This is what we're up against.
If an unpleasant possibility rears its head in the real world—one that runs counter to pet policies of ideologues--they simply decree it isn't so and move on. That's how ideologues so often operate. Take these lines from a column that ran in newspapers, including this one Sept. 9. Charles Krauthammer wrote: “This kind of stupidity merits no attention whatsoever, but I'll give it a paragraph. There is no relationship between global warming and the frequency and intensity of Atlantic hurricanes. Period.”
Do tell. No attribution, no logic, no list of reasons why, just the bald assertion, “There is no relationship....” It's that “Period” that's so insulting. Nothing anyone has ever said or will ever say again, that one-word sentence implies, can possibly have any bearing on this debate. Good argument Charles. With a wave of your hand you've eliminated global warming as an issue and moved on. Emailers actually pointed to Krauthammer's column as proof that global warming isn't real. There it was in black and white. Must be true.
On its face there's nothing wrong with pointing to the opinion of a well-known commentator who has had far too much influence on our times, as Krauthammer arguably has. And there's nothing wrong with restating conventional wisdom and moving on. I can't argue with “the sky is blue.” It's self-evident--most places.
The problem is, Krauthammer has been wrong about so much, the stakes here are so high, the experts disagree so vehemently when it comes to global warming, that it's time we all examined the evidence. Krauthammer's assertion is akin to decreeing, “They hate us because we're free,” as if such assertions were self-evident. As if that means we should invade Iraq. Such decrees would be humorous were they not so damaging.
Oh, did I decree a moment ago that Krauthammer has been wrong about some things? You're right, I owe you examples. Krauthammer is one of the architects of the present unpleasantness in Iraq. A self-described Neocon, he long ago signed on to the Project for the New American Century. He has argued in his columns and on his commentaries for Fox TV that Iraq had weapons of mass destruction. That Ahmad Chalabi was a worthy ally. That we would be greeted as liberators. That we should use our military might to rule the world ("mono-polar hegmony" he calls it). That those who disagree with such assertions represent a “fifth column." The list is long.
Evidence suggests more than 100,000 people have died in Iraq, mostly innocent civilians, as a result of such opinions from Krauthammer and others. I wouldn't bring all this up were he not relying on his own authority to discount global warming.
I admit to issuing opinions on a range of issues--every columnist does--but most of us back them up with a promise of more later or a hint that our opinions are based on something besides our own hot air, or we acknowledge we could be wrong. Not Krauthammer. He simply asserts, “There is no relationship between global warming and the frequency and intensity of Atlantic hurricanes. Period.”

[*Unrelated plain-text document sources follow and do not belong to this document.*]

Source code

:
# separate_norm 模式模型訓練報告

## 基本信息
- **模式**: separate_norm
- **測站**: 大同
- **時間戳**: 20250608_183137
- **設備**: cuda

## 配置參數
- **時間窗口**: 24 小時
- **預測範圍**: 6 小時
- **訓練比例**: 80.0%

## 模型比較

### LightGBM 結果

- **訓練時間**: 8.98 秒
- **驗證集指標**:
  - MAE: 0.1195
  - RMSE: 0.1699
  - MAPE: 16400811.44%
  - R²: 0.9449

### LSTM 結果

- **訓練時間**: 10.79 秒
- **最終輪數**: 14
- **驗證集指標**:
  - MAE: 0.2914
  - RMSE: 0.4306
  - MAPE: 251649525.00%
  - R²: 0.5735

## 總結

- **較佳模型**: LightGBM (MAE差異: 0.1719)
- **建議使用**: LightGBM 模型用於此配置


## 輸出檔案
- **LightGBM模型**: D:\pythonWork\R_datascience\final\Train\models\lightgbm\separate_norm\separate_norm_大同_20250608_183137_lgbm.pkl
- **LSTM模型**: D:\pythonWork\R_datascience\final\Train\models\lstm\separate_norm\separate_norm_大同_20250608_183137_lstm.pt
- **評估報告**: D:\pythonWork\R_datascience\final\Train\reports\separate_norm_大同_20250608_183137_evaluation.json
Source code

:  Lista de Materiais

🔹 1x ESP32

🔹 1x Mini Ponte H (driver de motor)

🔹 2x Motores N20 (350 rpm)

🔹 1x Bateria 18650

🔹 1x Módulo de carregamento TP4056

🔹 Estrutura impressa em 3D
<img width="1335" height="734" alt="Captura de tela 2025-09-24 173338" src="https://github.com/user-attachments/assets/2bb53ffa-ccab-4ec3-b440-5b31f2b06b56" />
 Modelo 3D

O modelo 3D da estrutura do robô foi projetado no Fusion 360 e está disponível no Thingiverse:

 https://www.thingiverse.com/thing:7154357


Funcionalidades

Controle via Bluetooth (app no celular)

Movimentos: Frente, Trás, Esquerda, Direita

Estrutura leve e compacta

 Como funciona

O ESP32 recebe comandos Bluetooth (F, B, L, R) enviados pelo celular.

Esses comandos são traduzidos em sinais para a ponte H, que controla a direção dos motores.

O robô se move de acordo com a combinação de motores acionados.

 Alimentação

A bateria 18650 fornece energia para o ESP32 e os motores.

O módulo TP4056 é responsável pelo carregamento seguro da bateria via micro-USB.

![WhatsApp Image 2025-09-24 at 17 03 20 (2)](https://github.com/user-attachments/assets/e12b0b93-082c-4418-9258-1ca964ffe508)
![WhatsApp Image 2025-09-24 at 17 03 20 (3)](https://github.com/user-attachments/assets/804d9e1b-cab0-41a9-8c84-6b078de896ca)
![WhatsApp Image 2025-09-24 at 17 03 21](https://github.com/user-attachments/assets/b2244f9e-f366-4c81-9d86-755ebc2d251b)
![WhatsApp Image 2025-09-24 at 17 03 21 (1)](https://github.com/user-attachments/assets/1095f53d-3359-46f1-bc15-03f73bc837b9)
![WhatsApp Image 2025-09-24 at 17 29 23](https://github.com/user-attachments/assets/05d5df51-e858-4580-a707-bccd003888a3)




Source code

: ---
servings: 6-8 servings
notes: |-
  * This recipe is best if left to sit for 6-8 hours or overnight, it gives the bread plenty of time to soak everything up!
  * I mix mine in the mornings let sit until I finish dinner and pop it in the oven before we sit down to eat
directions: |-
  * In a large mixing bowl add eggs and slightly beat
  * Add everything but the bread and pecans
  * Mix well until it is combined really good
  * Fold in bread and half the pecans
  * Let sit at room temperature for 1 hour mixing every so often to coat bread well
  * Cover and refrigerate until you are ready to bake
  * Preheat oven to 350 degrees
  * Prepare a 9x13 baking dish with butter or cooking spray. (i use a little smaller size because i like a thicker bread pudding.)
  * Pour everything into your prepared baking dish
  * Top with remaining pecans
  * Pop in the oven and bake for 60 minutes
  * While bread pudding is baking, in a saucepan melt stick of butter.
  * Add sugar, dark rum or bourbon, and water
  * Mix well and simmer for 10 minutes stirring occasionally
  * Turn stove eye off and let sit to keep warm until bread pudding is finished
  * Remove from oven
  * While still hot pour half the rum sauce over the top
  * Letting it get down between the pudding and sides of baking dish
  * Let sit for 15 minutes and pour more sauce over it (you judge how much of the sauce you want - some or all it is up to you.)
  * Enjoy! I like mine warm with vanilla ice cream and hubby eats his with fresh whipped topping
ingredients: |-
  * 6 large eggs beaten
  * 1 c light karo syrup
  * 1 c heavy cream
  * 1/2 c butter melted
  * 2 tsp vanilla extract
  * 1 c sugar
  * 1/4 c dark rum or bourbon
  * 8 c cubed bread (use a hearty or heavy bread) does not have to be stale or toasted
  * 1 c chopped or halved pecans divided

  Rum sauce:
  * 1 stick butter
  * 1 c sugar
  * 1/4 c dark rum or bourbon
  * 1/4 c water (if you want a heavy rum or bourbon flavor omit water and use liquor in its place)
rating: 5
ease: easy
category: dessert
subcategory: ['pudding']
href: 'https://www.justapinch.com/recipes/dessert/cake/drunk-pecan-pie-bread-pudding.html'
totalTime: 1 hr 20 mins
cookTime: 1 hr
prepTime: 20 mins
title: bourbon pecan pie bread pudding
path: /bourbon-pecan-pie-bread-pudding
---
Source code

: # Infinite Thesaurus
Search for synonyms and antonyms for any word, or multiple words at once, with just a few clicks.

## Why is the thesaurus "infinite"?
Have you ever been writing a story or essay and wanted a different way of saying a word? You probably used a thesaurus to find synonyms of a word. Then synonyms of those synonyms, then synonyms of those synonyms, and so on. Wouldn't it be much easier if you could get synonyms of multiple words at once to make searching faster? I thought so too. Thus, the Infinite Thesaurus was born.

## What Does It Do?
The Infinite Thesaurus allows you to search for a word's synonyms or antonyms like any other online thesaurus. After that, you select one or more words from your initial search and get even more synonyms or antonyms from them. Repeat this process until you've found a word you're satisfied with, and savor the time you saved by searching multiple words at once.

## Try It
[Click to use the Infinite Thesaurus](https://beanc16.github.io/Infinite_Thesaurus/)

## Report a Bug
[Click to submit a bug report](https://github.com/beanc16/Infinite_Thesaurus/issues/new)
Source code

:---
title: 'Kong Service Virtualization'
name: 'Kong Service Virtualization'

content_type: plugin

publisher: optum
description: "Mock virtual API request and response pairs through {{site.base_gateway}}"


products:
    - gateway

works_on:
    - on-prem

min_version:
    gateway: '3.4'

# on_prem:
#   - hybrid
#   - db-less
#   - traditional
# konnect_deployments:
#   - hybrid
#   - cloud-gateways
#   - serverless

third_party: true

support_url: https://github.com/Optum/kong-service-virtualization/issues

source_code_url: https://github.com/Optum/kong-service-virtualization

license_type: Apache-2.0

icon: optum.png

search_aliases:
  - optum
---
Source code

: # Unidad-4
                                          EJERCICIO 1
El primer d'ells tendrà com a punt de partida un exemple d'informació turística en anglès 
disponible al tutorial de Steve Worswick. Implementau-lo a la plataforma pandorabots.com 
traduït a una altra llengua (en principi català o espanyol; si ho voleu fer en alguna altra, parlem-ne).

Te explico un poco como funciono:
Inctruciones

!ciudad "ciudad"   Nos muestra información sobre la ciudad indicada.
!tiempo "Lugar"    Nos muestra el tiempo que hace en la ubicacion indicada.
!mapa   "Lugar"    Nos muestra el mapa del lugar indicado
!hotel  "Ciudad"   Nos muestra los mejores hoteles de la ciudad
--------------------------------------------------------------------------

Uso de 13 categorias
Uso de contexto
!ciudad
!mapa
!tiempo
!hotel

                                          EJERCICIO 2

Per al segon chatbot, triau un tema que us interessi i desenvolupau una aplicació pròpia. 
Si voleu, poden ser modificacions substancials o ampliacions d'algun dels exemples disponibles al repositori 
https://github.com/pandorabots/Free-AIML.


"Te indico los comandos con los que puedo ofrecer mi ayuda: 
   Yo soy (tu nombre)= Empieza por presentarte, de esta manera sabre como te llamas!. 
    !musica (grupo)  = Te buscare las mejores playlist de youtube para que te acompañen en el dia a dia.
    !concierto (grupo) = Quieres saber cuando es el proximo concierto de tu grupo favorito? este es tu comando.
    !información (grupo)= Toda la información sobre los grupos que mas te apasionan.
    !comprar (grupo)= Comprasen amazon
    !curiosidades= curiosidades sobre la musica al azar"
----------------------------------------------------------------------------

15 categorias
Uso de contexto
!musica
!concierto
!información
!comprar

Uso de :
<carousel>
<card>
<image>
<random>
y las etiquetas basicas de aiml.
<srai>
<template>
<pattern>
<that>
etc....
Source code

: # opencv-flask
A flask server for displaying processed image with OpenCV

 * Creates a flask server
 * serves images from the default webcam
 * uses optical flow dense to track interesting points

You and I know it's more complicated. What Krauthammer does—what Bush does, and what his oil-dependent father does--is to assert that global warming does not exist or that we don't know what causes it, that we should study the problem for a few more years, and then they leave it to their critics to prove them wrong.
It's a clever tactic. I can't prove global warming causes hurricanes, any more than I can prove it caused the greening of those lush Nevada deserts my wife and I ran through in the spring, or the record heat waves that killed 20,000 in Europe in '03, or the record forest fires in Spain and Portugal in recent weeks, or the dropping water levels in France, the record torrential rains that killed thousands in India, the melting polar ice caps, the migrating of species northward, the thinning of the ice fields over Greenland, the fading Snows of Kilimanjaro, the dying coral reefs, the drowning of New Orleans, or the 90-degree temperatures we experienced here on Wednesday. But at some point we'd best take stock of such things.
What I can do is cite the opinions of independent scientists, astronauts, former presidents, insurance executives and policy wonks who are alarmed at what they see happening to our world. Or I can point to Rita, spinning so elegantly towards the Texas coast, and I can wonder aloud whether turning down the global thermostat a notch over the past 30 years might've been worth giving it the old college try.